:: What you are asked to do ::
Retype, without any change, the first line of the records and every line after it through the one containing "And once more".
+++
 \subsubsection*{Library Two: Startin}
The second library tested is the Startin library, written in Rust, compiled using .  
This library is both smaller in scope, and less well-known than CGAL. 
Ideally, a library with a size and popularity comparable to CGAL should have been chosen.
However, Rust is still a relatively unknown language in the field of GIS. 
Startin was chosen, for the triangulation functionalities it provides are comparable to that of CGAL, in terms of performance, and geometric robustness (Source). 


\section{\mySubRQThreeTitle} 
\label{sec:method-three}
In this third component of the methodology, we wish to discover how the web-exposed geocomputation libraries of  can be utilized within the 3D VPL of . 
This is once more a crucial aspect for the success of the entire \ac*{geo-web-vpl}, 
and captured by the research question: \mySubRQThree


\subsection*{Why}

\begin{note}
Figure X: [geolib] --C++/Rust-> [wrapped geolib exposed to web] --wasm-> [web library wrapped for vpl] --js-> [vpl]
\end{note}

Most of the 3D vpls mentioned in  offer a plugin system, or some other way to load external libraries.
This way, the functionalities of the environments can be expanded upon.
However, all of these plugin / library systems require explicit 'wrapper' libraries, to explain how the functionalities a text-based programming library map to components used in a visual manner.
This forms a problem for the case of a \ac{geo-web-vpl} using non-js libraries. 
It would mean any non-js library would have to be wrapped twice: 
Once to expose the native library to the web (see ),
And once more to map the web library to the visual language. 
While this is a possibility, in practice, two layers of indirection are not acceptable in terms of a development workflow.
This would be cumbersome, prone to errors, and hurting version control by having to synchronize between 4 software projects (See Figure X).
+++
:: Worked solution ::
 \subsubsection*{Library Two: Startin}
The second library tested is the Startin library, written in Rust, compiled using .  
This library is both smaller in scope, and less well-known than CGAL. 
Ideally, a library with a size and popularity comparable to CGAL should have been chosen.
However, Rust is still a relatively unknown language in the field of GIS. 
Startin was chosen, for the triangulation functionalities it provides are comparable to that of CGAL, in terms of performance, and geometric robustness (Source). 


\section{\mySubRQThreeTitle} 
\label{sec:method-three}
In this third component of the methodology, we wish to discover how the web-exposed geocomputation libraries of  can be utilized within the 3D VPL of . 
This is once more a crucial aspect for the success of the entire \ac*{geo-web-vpl}, 
and captured by the research question: \mySubRQThree


\subsection*{Why}

\begin{note}
Figure X: [geolib] --C++/Rust-> [wrapped geolib exposed to web] --wasm-> [web library wrapped for vpl] --js-> [vpl]
\end{note}

Most of the 3D vpls mentioned in  offer a plugin system, or some other way to load external libraries.
This way, the functionalities of the environments can be expanded upon.
However, all of these plugin / library systems require explicit 'wrapper' libraries, to explain how the functionalities a text-based programming library map to components used in a visual manner.
This forms a problem for the case of a \ac{geo-web-vpl} using non-js libraries. 
It would mean any non-js library would have to be wrapped twice: 
Once to expose the native library to the web (see ),
And once more to map the web library to the visual language. 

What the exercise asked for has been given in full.